Still, feeling special is also part of the problem. At their cores, all adoptees are orphans. This is such a primal feeling and so closely held, so secretly self-defining, that even now, eight years after finding my loving birthmother (whom I call Mom), I can’t get beyond feeling alone in the world and different from everyone around me.
And, yet, orphanhood gives adoptees a strange power, too. The fact that we have been adopted means nothing if we aren’t also willing to adopt the family who adopted us—and to choose the particular life situation we find ourselves in.
We are powerful from the moment we understand that we are adopted. We are independent beings far too soon in life. But that independence gives us a kind of grace and intensity of feeling, as we affirm and establish daily, over and over, our connection to the world that has taken us in.

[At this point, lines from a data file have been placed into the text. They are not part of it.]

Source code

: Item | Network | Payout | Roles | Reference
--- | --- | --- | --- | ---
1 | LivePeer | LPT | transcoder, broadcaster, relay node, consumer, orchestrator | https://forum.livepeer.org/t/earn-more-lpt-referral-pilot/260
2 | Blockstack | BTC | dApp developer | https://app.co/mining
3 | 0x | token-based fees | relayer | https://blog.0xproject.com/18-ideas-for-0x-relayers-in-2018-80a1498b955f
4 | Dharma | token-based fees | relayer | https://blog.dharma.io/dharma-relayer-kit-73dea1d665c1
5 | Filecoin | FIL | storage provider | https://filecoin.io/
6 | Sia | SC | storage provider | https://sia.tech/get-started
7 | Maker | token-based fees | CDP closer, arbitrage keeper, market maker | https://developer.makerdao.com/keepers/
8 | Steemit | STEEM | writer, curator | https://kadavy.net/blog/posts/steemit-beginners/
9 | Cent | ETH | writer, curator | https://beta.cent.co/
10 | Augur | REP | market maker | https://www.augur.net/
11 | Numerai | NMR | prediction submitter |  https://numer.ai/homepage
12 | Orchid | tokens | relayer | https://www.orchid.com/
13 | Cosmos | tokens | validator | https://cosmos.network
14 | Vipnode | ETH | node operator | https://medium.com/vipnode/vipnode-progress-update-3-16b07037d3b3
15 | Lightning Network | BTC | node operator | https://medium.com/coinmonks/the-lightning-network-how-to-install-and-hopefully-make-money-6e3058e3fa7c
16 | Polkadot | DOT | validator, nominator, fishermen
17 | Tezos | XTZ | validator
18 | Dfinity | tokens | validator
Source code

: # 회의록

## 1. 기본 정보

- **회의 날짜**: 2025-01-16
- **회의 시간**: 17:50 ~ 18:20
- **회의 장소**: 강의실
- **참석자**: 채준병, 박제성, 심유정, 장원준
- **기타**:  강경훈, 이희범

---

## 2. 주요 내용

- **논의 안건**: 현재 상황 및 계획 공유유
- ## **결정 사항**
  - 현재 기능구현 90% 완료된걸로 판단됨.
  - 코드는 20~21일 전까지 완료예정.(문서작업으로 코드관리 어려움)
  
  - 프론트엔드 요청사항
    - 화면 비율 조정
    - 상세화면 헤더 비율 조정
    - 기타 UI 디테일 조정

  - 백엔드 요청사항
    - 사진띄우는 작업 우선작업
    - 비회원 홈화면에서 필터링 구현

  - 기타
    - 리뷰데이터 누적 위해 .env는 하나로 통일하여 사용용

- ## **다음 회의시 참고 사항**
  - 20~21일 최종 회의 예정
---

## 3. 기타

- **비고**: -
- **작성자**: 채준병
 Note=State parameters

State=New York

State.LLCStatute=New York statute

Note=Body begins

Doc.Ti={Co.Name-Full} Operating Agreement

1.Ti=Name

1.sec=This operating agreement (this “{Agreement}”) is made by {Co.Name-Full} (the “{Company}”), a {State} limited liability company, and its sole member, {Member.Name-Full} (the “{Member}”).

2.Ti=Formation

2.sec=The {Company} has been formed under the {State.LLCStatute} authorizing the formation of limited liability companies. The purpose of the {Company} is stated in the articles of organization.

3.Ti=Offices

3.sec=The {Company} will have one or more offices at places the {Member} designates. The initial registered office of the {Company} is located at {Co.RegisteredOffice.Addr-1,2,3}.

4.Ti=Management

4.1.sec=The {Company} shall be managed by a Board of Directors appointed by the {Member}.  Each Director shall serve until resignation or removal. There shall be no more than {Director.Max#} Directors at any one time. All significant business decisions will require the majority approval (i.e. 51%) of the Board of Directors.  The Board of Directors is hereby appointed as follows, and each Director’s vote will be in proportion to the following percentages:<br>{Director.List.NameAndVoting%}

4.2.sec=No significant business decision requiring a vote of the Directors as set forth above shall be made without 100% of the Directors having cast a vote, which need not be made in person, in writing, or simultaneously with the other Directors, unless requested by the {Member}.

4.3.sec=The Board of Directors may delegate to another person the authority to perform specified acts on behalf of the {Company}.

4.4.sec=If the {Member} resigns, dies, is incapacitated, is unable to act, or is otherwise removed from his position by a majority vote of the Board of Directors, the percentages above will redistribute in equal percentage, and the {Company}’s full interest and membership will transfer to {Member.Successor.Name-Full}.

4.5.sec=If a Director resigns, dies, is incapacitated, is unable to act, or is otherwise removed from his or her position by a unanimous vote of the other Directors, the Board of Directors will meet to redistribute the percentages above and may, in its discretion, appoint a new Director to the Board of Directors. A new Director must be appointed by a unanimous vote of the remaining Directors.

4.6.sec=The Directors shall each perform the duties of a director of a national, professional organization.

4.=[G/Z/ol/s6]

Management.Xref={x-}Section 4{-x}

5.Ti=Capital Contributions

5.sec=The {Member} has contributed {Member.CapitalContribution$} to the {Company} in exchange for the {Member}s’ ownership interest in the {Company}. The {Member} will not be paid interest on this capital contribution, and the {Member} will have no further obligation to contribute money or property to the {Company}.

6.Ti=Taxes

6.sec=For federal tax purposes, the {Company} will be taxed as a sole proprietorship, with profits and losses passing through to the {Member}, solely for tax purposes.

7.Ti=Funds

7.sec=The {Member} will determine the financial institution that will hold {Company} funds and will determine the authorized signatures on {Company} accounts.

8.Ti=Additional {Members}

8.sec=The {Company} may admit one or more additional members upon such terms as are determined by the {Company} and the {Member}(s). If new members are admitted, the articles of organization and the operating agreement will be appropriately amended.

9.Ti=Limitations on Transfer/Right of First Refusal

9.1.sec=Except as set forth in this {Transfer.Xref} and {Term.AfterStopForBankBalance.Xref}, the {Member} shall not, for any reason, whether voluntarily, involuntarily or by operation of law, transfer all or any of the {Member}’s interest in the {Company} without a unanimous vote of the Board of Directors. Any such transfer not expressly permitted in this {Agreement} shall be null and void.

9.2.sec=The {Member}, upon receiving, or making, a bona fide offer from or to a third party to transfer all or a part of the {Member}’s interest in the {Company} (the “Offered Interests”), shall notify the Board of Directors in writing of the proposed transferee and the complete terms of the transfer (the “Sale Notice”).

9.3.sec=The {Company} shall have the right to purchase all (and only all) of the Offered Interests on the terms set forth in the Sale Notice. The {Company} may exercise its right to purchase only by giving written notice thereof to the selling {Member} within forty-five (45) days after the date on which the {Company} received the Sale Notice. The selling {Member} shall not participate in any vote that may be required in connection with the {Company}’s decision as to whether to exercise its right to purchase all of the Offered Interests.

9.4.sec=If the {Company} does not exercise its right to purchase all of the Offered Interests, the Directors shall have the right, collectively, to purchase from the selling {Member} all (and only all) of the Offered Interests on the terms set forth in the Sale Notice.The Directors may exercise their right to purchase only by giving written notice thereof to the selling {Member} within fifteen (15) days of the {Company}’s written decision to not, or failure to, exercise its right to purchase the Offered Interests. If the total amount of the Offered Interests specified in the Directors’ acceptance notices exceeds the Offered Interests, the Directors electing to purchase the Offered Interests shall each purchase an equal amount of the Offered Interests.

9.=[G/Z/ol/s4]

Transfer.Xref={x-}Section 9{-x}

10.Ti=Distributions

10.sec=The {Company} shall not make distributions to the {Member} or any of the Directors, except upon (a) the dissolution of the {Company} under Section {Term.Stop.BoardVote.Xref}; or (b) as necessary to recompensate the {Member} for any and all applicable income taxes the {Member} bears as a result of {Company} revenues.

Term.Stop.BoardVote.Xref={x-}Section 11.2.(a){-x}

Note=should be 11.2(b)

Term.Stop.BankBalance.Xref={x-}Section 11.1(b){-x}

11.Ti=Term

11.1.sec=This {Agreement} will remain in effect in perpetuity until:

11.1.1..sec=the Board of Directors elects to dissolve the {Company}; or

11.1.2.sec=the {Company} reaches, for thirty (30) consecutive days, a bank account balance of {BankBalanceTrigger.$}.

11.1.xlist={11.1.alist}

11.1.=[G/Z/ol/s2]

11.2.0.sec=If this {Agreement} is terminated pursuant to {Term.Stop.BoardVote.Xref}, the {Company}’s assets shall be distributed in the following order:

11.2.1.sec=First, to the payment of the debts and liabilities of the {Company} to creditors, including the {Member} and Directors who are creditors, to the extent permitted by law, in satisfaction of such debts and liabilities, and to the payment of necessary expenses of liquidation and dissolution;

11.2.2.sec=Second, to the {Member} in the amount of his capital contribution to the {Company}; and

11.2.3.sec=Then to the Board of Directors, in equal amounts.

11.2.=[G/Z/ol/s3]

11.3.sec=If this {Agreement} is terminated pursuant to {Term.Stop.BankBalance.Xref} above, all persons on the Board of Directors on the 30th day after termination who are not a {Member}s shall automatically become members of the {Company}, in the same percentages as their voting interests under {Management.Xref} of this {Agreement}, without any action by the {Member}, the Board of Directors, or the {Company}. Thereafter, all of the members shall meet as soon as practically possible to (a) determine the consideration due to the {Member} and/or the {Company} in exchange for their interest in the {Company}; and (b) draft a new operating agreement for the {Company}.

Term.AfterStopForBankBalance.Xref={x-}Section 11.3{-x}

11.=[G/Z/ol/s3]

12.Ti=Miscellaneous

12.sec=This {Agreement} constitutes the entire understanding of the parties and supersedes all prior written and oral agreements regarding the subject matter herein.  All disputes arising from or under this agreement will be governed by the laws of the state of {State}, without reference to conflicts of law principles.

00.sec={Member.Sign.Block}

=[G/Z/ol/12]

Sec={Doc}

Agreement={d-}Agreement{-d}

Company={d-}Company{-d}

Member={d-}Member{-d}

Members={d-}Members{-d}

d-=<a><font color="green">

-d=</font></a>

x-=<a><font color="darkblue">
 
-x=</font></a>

This premature ability of orphans to create their own identities and connections in the world is not lost on our culture. In some ways, it’s a major motif. Many of the great characters of the past two hundred years—Oliver Twist, Clark Kent, Tom Sawyer, Pippi Longstocking, Harry Potter, Annie—are parentless.
In one sense, adoptees are the ultimate recycled product. But, in another way, we are the least recycled. We are required to stand on our own—even if we don’t know that’s what we’re doing—and from within that solitude, we reach out, understanding that we have no choice but to define ourselves.